THE Sunshine Coast can look forward to a positive 2018 with good growth stories in tourism, health, education and construction.

That was a key conclusion from the Sunshine Coast Business Council Strategic Direction Discussion held at Marcoola this week.

Local government representatives joined with leaders from the Sunshine Coast property, business, tourism and education sectors to discuss the future prosperity of the region.

Sunshine Coast Business Council chair Sandy Zubrinich said the event had considered investment, infrastructure and regional job growth opportunities, and also explored transport initiatives, the economic impact of the University of the Sunshine Coast (USC), challenges to employment and how best to address regional issues at a State and Federal level.

"While there were some concerns raised regarding sluggishness in the retail sector, largely, sentiment is positive for the year ahead," Ms Zubrinich said.

"There have certainly been plenty of good growth stories in the tourism, health, education and construction sectors; however, one of the major discussion points was that each of these areas is experiencing skill shortages."

"While the proposed opening of an Australian Industry Trade College on the Sunshine Coast in 2019 will help to address the issue in the future, and TAFE is already addressing the shortage of skills through their courses, it will be beneficial to gain more insight into where these gaps lie so they can be addressed appropriately."

"Both Sunshine Coast Council and Noosa Council are working with TAFE Queensland East Coast, USC and industry groups to better understand where the shortages are occurring so they can plan for the future."

Ms Zubrinich said there was still some concern around youth unemployment, and widespread agreement that more needed to be done to connect youth into the growing employment opportunities on the Sunshine Coast.  

"One suggestion was to strengthen an appetite and enthusiasm for entrepreneurship among the Sunshine Coast's youth population, and use this work to establish new, innovative businesses locally, or to bolster employee numbers within the region's existing small businesses," Ms Zubrinich said.

"Generation Innovation is an example of this but more can be achieved to connect youth."

"Further to this, it is important that as a region, we are investing in programs that support small and medium-sized enterprises (SMEs) and start-up businesses as a means of helping to stimulate economic growth and job opportunities."
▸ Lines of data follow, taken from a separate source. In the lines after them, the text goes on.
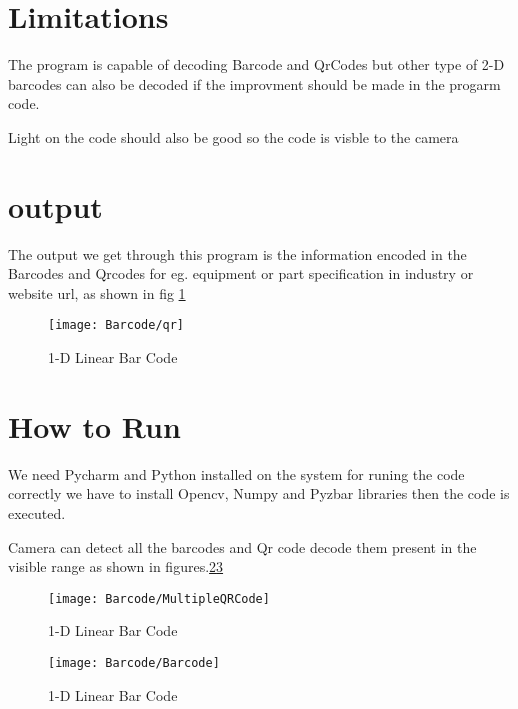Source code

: \section{Limitations}

The program is capable of decoding Barcode and QrCodes but other type of 2-D barcodes can also be decoded if the improvment should be made in the progarm code.

Light on the code should also be good so the code is visble to the camera 

\section{output}

The output we get through this program is the information encoded in the Barcodes and Qrcodes for eg. equipment or part specification in industry or website url, as shown in fig \ref{fig:qr}

\begin{figure}
    \begin{center}
        \texttt{[image: Barcode/qr]}
        \caption{1-D Linear Bar Code}\label{fig:qr}
    \end{center}
\end{figure}


\section{How to Run}

We need Pycharm and Python installed on the system for runing the code correctly we have to install Opencv, Numpy and Pyzbar libraries then the code is executed.


Camera can detect all the barcodes and Qr code decode them present in the visible range as shown in figures.\ref{fig:Multiple QR code}\ref*{fig:Bar code}


\begin{figure}
    \begin{center}
        \texttt{[image: Barcode/MultipleQRCode]}
        \caption{1-D Linear Bar Code}\label{fig:Multiple QR code}
    \end{center}
\end{figure}


\begin{figure}
    \begin{center}
        \texttt{[image: Barcode/Barcode]}
        \caption{1-D Linear Bar Code}\label{fig:Bar code}
    \end{center}
\end{figure}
Ms Zubrinich said transport infrastructure projects were once again placed on the agenda, noting that a rapid mass transport solution linking Sunshine Coast communities with Brisbane was considered the highest infrastructure priority for the Sunshine Coast.

"The North Coast Connect Project is in the privileged position of being the only Queensland project shortlisted to potentially win federal government business case funding, and we are looking forward to finding out the three successful national projects, which will be announced later this month," she said.

"This infrastructure would not only benefit the region, but also present significant advantages to the more than one million people living in proximity to the North Coast Line."